Contract work can be financially rewarding while it lasts, but the very nature of short-term contracts and/or piece meal work is that income can fluctuate vastly from month-to-month depending on the demand for your skills. This makes having a robust emergency fund essential for long-term survival. While a person with a regular, stable income may be comfortable with an emergency fund of between three- and six-months’ worth of income, a freelance worker should ideally consider building a more sizeable buffer.

Protect your risk

As a freelancer or contract worker, you will not have the protection of group life cover through an employer which means that you will need to put a personal insurance policy in place to protect yourself and/or your loved ones. Depending on the nature of your work and the income you generate, you may find it difficult to qualify for an income protection benefit as underwriting criteria on these benefits are generally quite strict. As such, you may need to consider taking out lump sum disability to protect you in the event that you become permanently disabled and unable to generate an income. If you do not qualify for an income protection benefit, bear in mind a capital disability benefit does not pay out in the event that you are temporarily disabled, and you will need to make provision for such an eventuality through your emergency funding.

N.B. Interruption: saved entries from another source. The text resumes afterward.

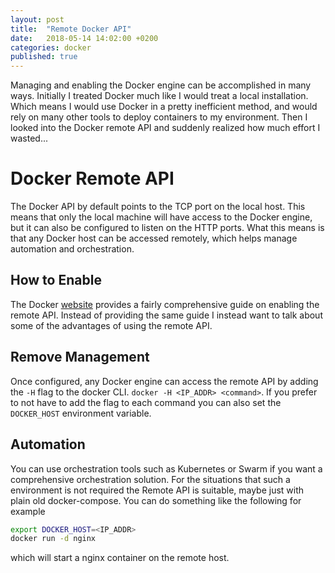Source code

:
 ```yaml
---
layout: post
title:  "Remote Docker API"
date:   2018-05-14 14:02:00 +0200
categories: docker
published: true
---
```


Managing and enabling the Docker engine can be accomplished in many ways. Initially
I treated Docker much like I would treat a local installation. Which means I would
use Docker in a pretty inefficient method, and would rely on many other tools to
deploy containers to my environment. Then I looked into the Docker remote API and
suddenly realized how much effort I wasted...

# Docker Remote API

The Docker API by default points to the TCP port on the local host. This means that
only the local machine will have access to the Docker engine, but it can also
be configured to listen on the HTTP ports. What this means is that any Docker
host can be accessed remotely, which helps manage automation and orchestration.

## How to Enable

The Docker [website](https://docs.docker.com/engine/reference/commandline/dockerd/#examples)
provides a fairly comprehensive guide on enabling the remote API. Instead of
providing the same guide I instead want to talk about some of the advantages of
using the remote API.

## Remove Management

Once configured, any Docker engine can access the remote API by adding the `-H`
flag to the docker CLI. `docker -H <IP_ADDR> <command>`. If you prefer to not
have to add the flag to each command you can also set the `DOCKER_HOST` environment
variable.

## Automation

You can use orchestration tools such as Kubernetes or Swarm if you want a comprehensive
orchestration solution. For the situations that such a environment is not required
the Remote API is suitable, maybe just with plain old docker-compose. You can do
something like the following for example

```bash
export DOCKER_HOST=<IP_ADDR>
docker run -d nginx
```

which will start a nginx container on the remote host.
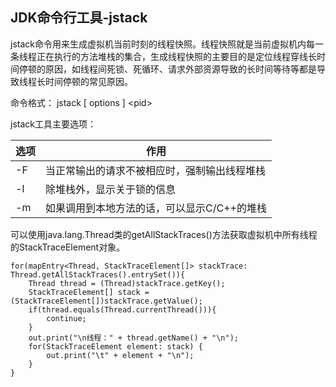 ## JDK命令行工具-jstack

jstack命令用来生成虚拟机当前时刻的线程快照。线程快照就是当前虚拟机内每一条线程正在执行的方法堆栈的集合，生成线程快照的主要目的是定位线程穿线长时间停顿的原因，如线程间死锁、死循环、请求外部资源导致的长时间等待等都是导致线程长时间停顿的常见原因。


命令格式： jstack  \[ options \] \<pid\>

jstack工具主要选项：

| 选项 | 作用                                         |
| ---- | -------------------------------------------- |
| -F   | 当正常输出的请求不被相应时，强制输出线程堆栈 |
| -l   | 除堆栈外，显示关于锁的信息                   |
| -m   | 如果调用到本地方法的话，可以显示C/C++的堆栈  |

可以使用java.lang.Thread类的getAllStackTraces()方法获取虚拟机中所有线程的StackTraceElement对象。

```
for(mapEntry<Thread, StackTraceElement[]> stackTrace: Thread.getAllStackTraces().entrySet()){
    Thread thread = (Thread)stackTrace.getKey();
    StackTraceElement[] stack = (StackTraceElement[])stackTrace.getValue();
    if(thread.equals(Thread.currentThread())){
        continue;
    }
    out.print("\n线程：" + thread.getName() + "\n");
    for(StackTraceElement element: stack) {
        out.print("\t" + element + "\n");
    }
}
```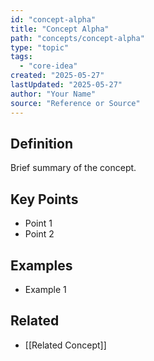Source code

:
 ```yaml
---
id: "concept-alpha"
title: "Concept Alpha"
path: "concepts/concept-alpha"
type: "topic"
tags:
  - "core-idea"
created: "2025-05-27"
lastUpdated: "2025-05-27"
author: "Your Name"
source: "Reference or Source"
---
```



## Definition
Brief summary of the concept.

## Key Points
- Point 1
- Point 2

## Examples
- Example 1

## Related
- [[Related Concept]]
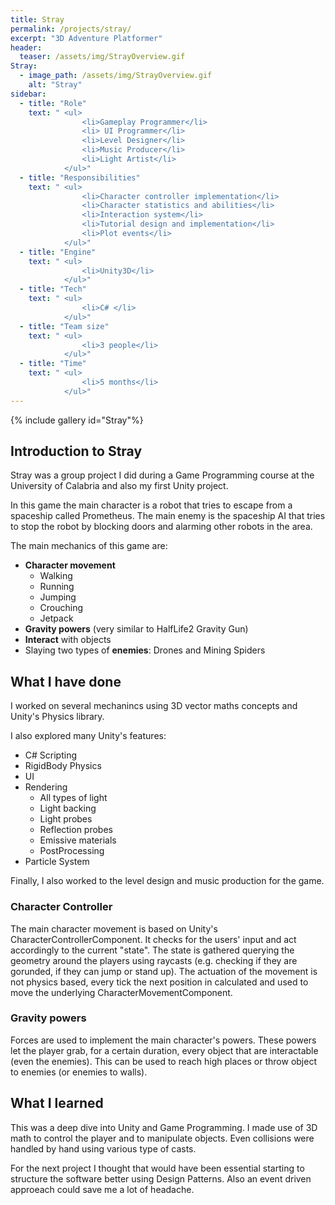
 ```yaml
---
title: Stray
permalink: /projects/stray/
excerpt: "3D Adventure Platformer"
header:
  teaser: /assets/img/StrayOverview.gif
Stray:
  - image_path: /assets/img/StrayOverview.gif
    alt: "Stray"
sidebar:
  - title: "Role"
    text: " <ul>
                <li>Gameplay Programmer</li>
                <li> UI Programmer</li>
                <li>Level Designer</li> 
                <li>Music Producer</li>
                <li>Light Artist</li>
            </ul>"
  - title: "Responsibilities"
    text: " <ul>
                <li>Character controller implementation</li>
                <li>Character statistics and abilities</li>
                <li>Interaction system</li>
                <li>Tutorial design and implementation</li> 
                <li>Plot events</li>
            </ul>"
  - title: "Engine"
    text: " <ul>
                <li>Unity3D</li>
            </ul>"
  - title: "Tech"
    text: " <ul>
                <li>C# </li>
            </ul>"
  - title: "Team size"
    text: " <ul>
                <li>3 people</li>
            </ul>"
  - title: "Time"
    text: " <ul>
                <li>5 months</li>
            </ul>"
---
```

{% include gallery id="Stray"%}
## Introduction to Stray

Stray was a group project I did during a Game Programming course at the University of Calabria and also my first Unity project.

In this game the main character is a robot that tries to escape from a spaceship called Prometheus. 
The main enemy is the spaceship AI that tries to stop the robot by blocking doors and alarming other robots in the area.

The main mechanics of this game are:
- **Character movement**
    - Walking
    - Running
    - Jumping
    - Crouching
    - Jetpack
- **Gravity powers** (very similar to HalfLife2 Gravity Gun)
- **Interact** with objects
- Slaying two types of **enemies**: Drones and Mining Spiders 

## What I have done

I worked on several mechanincs using 3D vector maths concepts and Unity's Physics library. 

I also explored many Unity's features:
- C# Scripting
- RigidBody Physics
- UI
- Rendering
    - All types of light
    - Light backing
    - Light probes
    - Reflection probes
    - Emissive materials
    - PostProcessing
- Particle System

Finally, I also worked to the level design and music production for the game.

### Character Controller

The main character movement is based on Unity's CharacterControllerComponent. It checks for the users' input and act accordingly to the current "state".
The state is gathered querying the geometry around the players using raycasts (e.g. checking if they are gorunded, if they can jump or stand up).
The actuation of the movement is not physics based, every tick the next position in calculated and used to move the underlying CharacterMovementComponent.

### Gravity powers

Forces are used to implement the main character's powers. These powers let the player grab, for a certain duration, every object that are interactable (even the enemies).
This can be used to reach high places or throw object to enemies (or enemies to walls).

## What I learned

This was a deep dive into Unity and Game Programming. I made use of 3D math to control the player and to manipulate objects. 
Even collisions were handled by hand using various type of casts.

For the next project I thought that would have been essential starting to structure the software better using Design Patterns.
Also an event driven approeach could save me a lot of headache.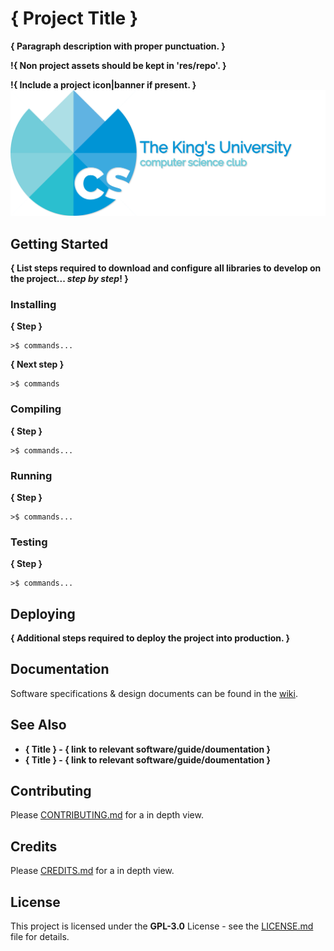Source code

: # **{ Project Title }**

**{ Paragraph description with proper punctuation. }**

**!{ Non project assets should be kept in 'res/repo'. }**

**!{ Include a project icon|banner if present. }**
![project logo|banner](res/repo/banner-crown.png "{ Logo description }")


## Getting Started

**{ List steps required to download and configure all libraries to develop on the project... *step by step*! }**


### Installing

**{ Step }**

```
>$ commands...
```

**{ Next step }**

```
>$ commands
```

### Compiling

**{ Step }**

```
>$ commands...
```

### Running

**{ Step }**

```
>$ commands...
```

### Testing

**{ Step }**

```
>$ commands...
```

## Deploying

**{ Additional steps required to deploy the project into production. }**

## Documentation

Software specifications & design documents can be found in the [wiki](/wiki).

## See Also

- **{ Title } - { link to relevant software/guide/doumentation }**
- **{ Title } - { link to relevant software/guide/doumentation }**

## Contributing

Please [CONTRIBUTING.md](CONTRIBUTING.md) for a in depth view.

## Credits

Please [CREDITS.md](CREDITS.md) for a in depth view.

## License

This project is licensed under the **GPL-3.0** License - see the [LICENSE.md](LICENSE.md) file for details.
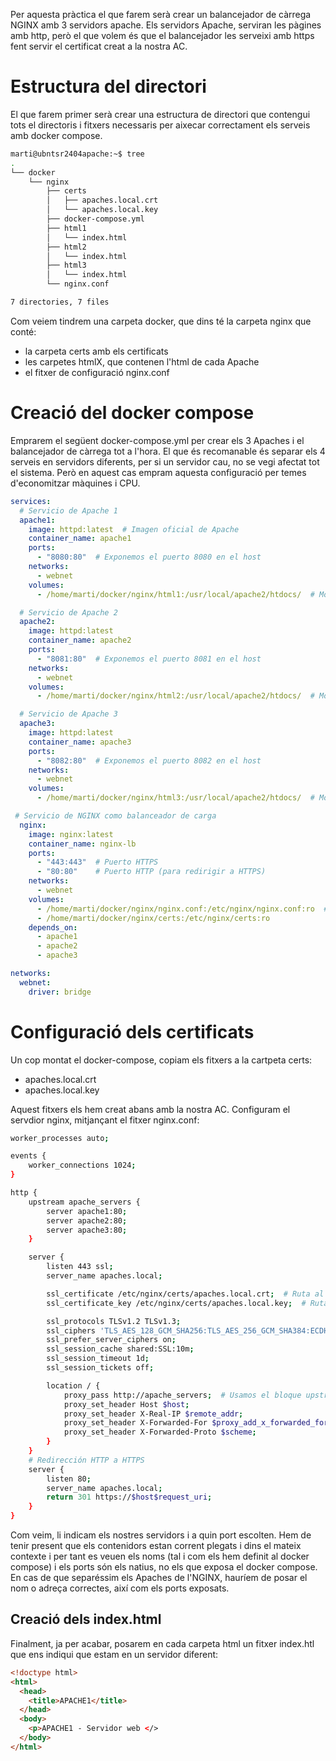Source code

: 
Per aquesta pràctica el que farem serà crear un balancejador de càrrega NGINX amb 3 servidors apache. Els servidors Apache, serviran les pàgines amb http, però el que volem és que el balancejador les serveixi amb https fent servir el  certificat creat a la nostra AC. 

# Estructura del directori

El que farem primer serà crear una estructura de directori que contengui tots el directoris i fitxers necessaris per aixecar correctament els serveis amb docker compose.

```bash
marti@ubntsr2404apache:~$ tree
.
└── docker
    └── nginx
        ├── certs
        │   ├── apaches.local.crt
        │   └── apaches.local.key
        ├── docker-compose.yml
        ├── html1
        │   └── index.html
        ├── html2
        │   └── index.html
        ├── html3
        │   └── index.html
        └── nginx.conf

7 directories, 7 files
```

Com veiem tindrem una carpeta docker, que dins té la carpeta nginx que conté:
- la carpeta certs amb els certificats
- les carpetes htmlX, que contenen l'html de cada Apache
- el fitxer de configuració nginx.conf

# Creació del docker compose

Emprarem el següent docker-compose.yml per crear els 3 Apaches i el balancejador de càrrega tot a l'hora. El que és recomanable és separar els 4 serveis en servidors diferents, per si un servidor cau, no se vegi afectat tot el sistema. Però en aquest cas empram aquesta configuració per temes d'economitzar màquines i CPU.

```yaml
services:
  # Servicio de Apache 1
  apache1:
    image: httpd:latest  # Imagen oficial de Apache
    container_name: apache1
    ports:
      - "8080:80"  # Exponemos el puerto 8080 en el host
    networks:
      - webnet
    volumes:
      - /home/marti/docker/nginx/html1:/usr/local/apache2/htdocs/  # Montamos la carpeta html en el contenedor (opcional)

  # Servicio de Apache 2
  apache2:
    image: httpd:latest
    container_name: apache2
    ports:
      - "8081:80"  # Exponemos el puerto 8081 en el host
    networks:
      - webnet
    volumes:
      - /home/marti/docker/nginx/html2:/usr/local/apache2/htdocs/  # Montamos la carpeta html en el contenedor (opcional)

  # Servicio de Apache 3
  apache3:
    image: httpd:latest
    container_name: apache3
    ports:
      - "8082:80"  # Exponemos el puerto 8082 en el host
    networks:
      - webnet
    volumes:
      - /home/marti/docker/nginx/html3:/usr/local/apache2/htdocs/  # Montamos la carpeta html en el contenedor (opcional)

 # Servicio de NGINX como balanceador de carga
  nginx:
    image: nginx:latest
    container_name: nginx-lb
    ports:
      - "443:443"  # Puerto HTTPS
      - "80:80"    # Puerto HTTP (para redirigir a HTTPS)
    networks:
      - webnet
    volumes:
      - /home/marti/docker/nginx/nginx.conf:/etc/nginx/nginx.conf:ro  # Montamos el archivo de configuración de NGINX
      - /home/marti/docker/nginx/certs:/etc/nginx/certs:ro
    depends_on:
      - apache1
      - apache2
      - apache3

networks:
  webnet:
    driver: bridge
```

# Configuració dels certificats 

Un cop montat el docker-compose, copiam els fitxers a la cartpeta certs:
- apaches.local.crt
- apaches.local.key

Aquest fitxers els hem creat abans amb la nostra AC.  Configuram el servdior nginx, mitjançant el fitxer nginx.conf:

```bash
worker_processes auto;

events {
    worker_connections 1024;
}

http {
    upstream apache_servers {
        server apache1:80;
        server apache2:80;
        server apache3:80;
    }

    server {
        listen 443 ssl;
        server_name apaches.local;

        ssl_certificate /etc/nginx/certs/apaches.local.crt;  # Ruta al certificado
        ssl_certificate_key /etc/nginx/certs/apaches.local.key;  # Ruta a la clave privada

        ssl_protocols TLSv1.2 TLSv1.3;
        ssl_ciphers 'TLS_AES_128_GCM_SHA256:TLS_AES_256_GCM_SHA384:ECDHE-RSA-AES128-GCM-SHA256';
        ssl_prefer_server_ciphers on;
        ssl_session_cache shared:SSL:10m;
        ssl_session_timeout 1d;
        ssl_session_tickets off;

        location / {
            proxy_pass http://apache_servers;  # Usamos el bloque upstream para balanceo de carga
            proxy_set_header Host $host;
            proxy_set_header X-Real-IP $remote_addr;
            proxy_set_header X-Forwarded-For $proxy_add_x_forwarded_for;
            proxy_set_header X-Forwarded-Proto $scheme;
        }
    }
    # Redirección HTTP a HTTPS
    server {
        listen 80;
        server_name apaches.local;
        return 301 https://$host$request_uri;
    }
}
```

Com veim, li indicam els nostres servidors i a quin port escolten. Hem de tenir present que els contenidors estan corrent plegats i dins el mateix contexte i per tant es veuen els noms (tal i com els hem definit al docker compose) i els ports són els natius, no els que exposa el docker compose. En cas de que separéssim els Apaches de l'NGINX, hauríem de posar el nom o adreça correctes, així com els ports exposats.

## Creació dels index.html

Finalment, ja per acabar, posarem en cada carpeta html un fitxer index.htl que ens indiqui que estam en un servidor diferent:

```html
<!doctype html>
<html>
  <head>
    <title>APACHE1</title>
  </head>
  <body>
    <p>APACHE1 - Servidor web </>
  </body>
</html>
```

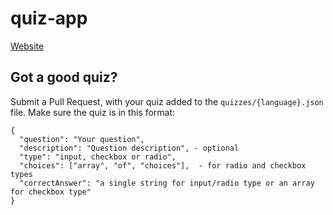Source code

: # quiz-app

[Website](https://makarsky.github.io/quiz-app/index.html)

## Got a good quiz?

Submit a Pull Request, with your quiz added to the `quizzes/{language}.json` file. Make sure the quiz is in this format:

```
{
  "question": "Your question",
  "description": "Question description", - optional
  "type": "input, checkbox or radio",
  "choices": ["array", "of", "choices"],  - for radio and checkbox types
  "correctAnswer": "a single string for input/radio type or an array for checkbox type"
}
```
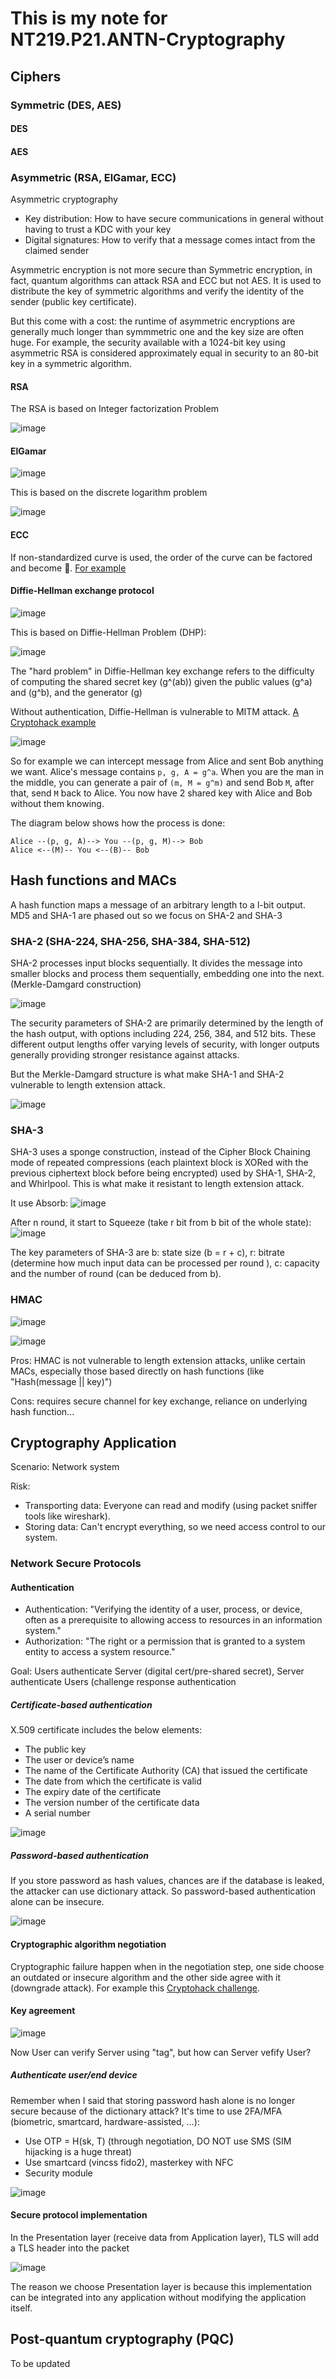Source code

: # This is my note for NT219.P21.ANTN-Cryptography
## Ciphers
### Symmetric (DES, AES)
#### DES
#### AES
### Asymmetric (RSA, ElGamar, ECC)
Asymmetric cryptography
- Key distribution: How to have secure communications in general without having to trust a KDC with your key
- Digital signatures: How to verify that a message comes intact from the claimed sender

Asymmetric encryption is not more secure than Symmetric encryption, in fact, quantum algorithms can attack RSA and ECC but not AES. It is used to distribute the key of symmetric algorithms and verify the identity of the sender (public key certificate).

But this come with a cost: the runtime of asymmetric encryptions are generally much longer than symmmetric one and the key size are often huge. For example, the security available with a 1024-bit key using asymmetric RSA is considered approximately equal in security to an 80-bit key in a symmetric algorithm.
#### RSA

The RSA is based on Integer factorization Problem

![image](https://github.com/user-attachments/assets/78ad128a-7e16-4375-a094-b3ca59774b53)

#### ElGamar

![image](https://github.com/user-attachments/assets/8e1cdd23-aa83-437d-b882-f3e4fefd1ca8)

This is based on the discrete logarithm problem

![image](https://github.com/user-attachments/assets/194d15a7-9dad-4eac-8a9e-350a1eb1abc5)

#### ECC

If non-standardized curve is used, the order of the curve can be factored and become 🍌. [For example](https://github.com/san601/Cryptography-Bible/blob/main/Writeup/Elliptic-Curves.md#smooth-criminal)

#### Diffie-Hellman exchange protocol

![image](https://github.com/user-attachments/assets/196ec6cb-dfac-44da-a100-a8a562cfd070)

This is based on Diffie-Hellman Problem (DHP):

![image](https://github.com/user-attachments/assets/487afb8a-a34b-4e30-9f3b-c0835595c3cf)

The "hard problem" in Diffie-Hellman key exchange refers to the difficulty of computing the shared secret key (g^(ab)) given the public values (g^a) and (g^b), and the generator (g)

Without authentication, Diffie-Hellman is vulnerable to MITM attack. [A Cryptohack example](https://github.com/san601/Cryptography-Bible/blob/main/Writeup/Diffie-Hellman.md#man-in-the-middle-attack)

![image](https://github.com/user-attachments/assets/2e0a9fe5-72a2-48ab-9d1b-98082df52a94)

So for example we can intercept message from Alice and sent Bob anything we want. Alice's message contains `p, g, A = g^a`. When you are the man in the middle, you can generate a pair of `(m, M = g^m)` and send Bob `M`, after that, send `M` back to Alice. You now have 2 shared key with Alice and Bob without them knowing.

The diagram below shows how the process is done:

```
Alice --(p, g, A)--> You --(p, g, M)--> Bob
Alice <--(M)-- You <--(B)-- Bob
```

## Hash functions and MACs
A hash function maps a message of an arbitrary length to a l-bit output. MD5 and SHA-1 are phased out so we focus on SHA-2 and SHA-3

### SHA-2 (SHA-224, SHA-256, SHA-384, SHA-512)
SHA-2 processes input blocks sequentially. It divides the message into smaller blocks and process them sequentially, embedding one into the next. (Merkle-Damgard construction)

![image](https://github.com/user-attachments/assets/e26fe051-c5bd-4e35-aae3-d31afff8b63e)

The security parameters of SHA-2 are primarily determined by the length of the hash output, with options including 224, 256, 384, and 512 bits. These different output lengths offer varying levels of security, with longer outputs generally providing stronger resistance against attacks. 

But the Merkle-Damgard structure is what make SHA-1 and SHA-2 vulnerable to length extension attack. 

![image](https://github.com/user-attachments/assets/a2a44d41-28e7-4121-b01c-9733bfcdcee5)

### SHA-3
SHA-3 uses a sponge construction, instead of the Cipher Block Chaining mode of repeated compressions (each plaintext block is XORed with the previous ciphertext block before being encrypted) used by SHA-1, SHA-2, and Whirlpool. This is what make it resistant to length extension attack.

It use Absorb:
![image](https://github.com/user-attachments/assets/24e80995-222e-4fe6-b521-5e4403a446ac)

After n round, it start to Squeeze (take r bit from b bit of the whole state):
![image](https://github.com/user-attachments/assets/254082c7-f3d4-4c57-a5fa-0e0b4a0c0430)

The key parameters of SHA-3 are b: state size (b = r + c), r: bitrate (determine how much input data can be processed per round ), c: capacity and the number of round (can be deduced from b).

### HMAC
![image](https://github.com/user-attachments/assets/32a3f8a1-29cb-4197-85ea-120d281c2f5b)

![image](https://github.com/user-attachments/assets/cfdee0f2-24da-44d1-ae8b-c0e1ac1a0483)

Pros: HMAC is not vulnerable to length extension attacks, unlike certain MACs, especially those based directly on hash functions (like "Hash(message || key)")

Cons: requires secure channel for key exchange, reliance on underlying hash function...

## Cryptography Application
Scenario: Network system

Risk: 
- Transporting data: Everyone can read and modify (using packet sniffer tools like wireshark).
- Storing data: Can't encrypt everything, so we need access control to our system.
### Network Secure Protocols
#### Authentication
- Authentication: "Verifying the identity of a user, process, or device, often as a prerequisite to allowing access to resources in an information system."
- Authorization: "The right or a permission that is granted to a system entity to access a system resource."

Goal: Users authenticate Server (digital cert/pre-shared secret), Server authenticate Users (challenge response authentication

##### Certificate-based authentication
X.509 certificate includes the below elements:

- The public key
- The user or device’s name
- The name of the Certificate Authority (CA) that issued the certificate
- The date from which the certificate is valid
- The expiry date of the certificate
- The version number of the certificate data
- A serial number

![image](https://github.com/user-attachments/assets/2b8895ea-f764-4643-ab58-9ee497de2cb0)

##### Password-based authentication
If you store password as hash values, chances are if the database is leaked, the attacker can use dictionary attack. So password-based authentication alone can be insecure.

![image](https://github.com/user-attachments/assets/6eafa626-b3d0-4e80-84fc-9636235d3ce4)

#### Cryptographic algorithm negotiation
Cryptographic failure happen when in the negotiation step, one side choose an outdated or insecure algorithm and the other side agree with it (downgrade attack). For example this [Cryptohack challenge](https://github.com/san601/Cryptography-Bible/blob/main/Writeup/Diffie-Hellman.md#export-grade).

#### Key agreement

![image](https://github.com/user-attachments/assets/4dc16500-6a03-4701-83c2-759cc04e58ec)

Now User can verify Server using "tag", but how can Server vefify User?

##### Authenticate user/end device
Remember when I said that storing password hash alone is no longer secure because of the dictionary attack? It's time to use 2FA/MFA (biometric, smartcard, hardware-assisted, ...):
- Use OTP = H(sk, T) (through negotiation, DO NOT use SMS (SIM hijacking is a huge threat)
- Use smartcard (vincss fido2), masterkey with NFC
- Security module

![image](https://github.com/user-attachments/assets/b8cbcecc-da36-4ddd-8b0c-2693bf42929c)

#### Secure protocol implementation
In the Presentation layer (receive data from Application layer), TLS will add a TLS header into the packet

![image](https://github.com/user-attachments/assets/ae6f7592-6809-47a2-82f7-cfbb307c981d)

The reason we choose Presentation layer is because this implementation can be integrated into any application without modifying the application itself.

## Post-quantum cryptography (PQC)
To be updated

As a freelance contractor, it is important to make sure that you have watertight contracts in place to ensure that you have legal recourse in the event that a client fails to pay you. There are a number of law firms that provide affordable package deals for freelance and gig workers that assist them in setting up bespoke agreements, undertaking legal research, company registration, applying for licences, and providing ongoing legal support.

Save for retirement

Without the benefit of forced saving through a group retirement fund, independent contractors need to take responsibility for saving for their retirement. However, without a regular monthly income, this can be challenging. Unit trust-based retirement annuities offer investors full flexibility when it comes to making contributions, which means that gig workers can choose to make monthly, quarterly, annual or even ad hoc contributions into their RA. If you’re uncertain how much you can afford to put away in an RA, you may choose to park any surplus money in your access bond or a money market account until closer to the end of the financial year, at which point you can make a lump sum contribution towards your RA while benefiting from the tax deduction.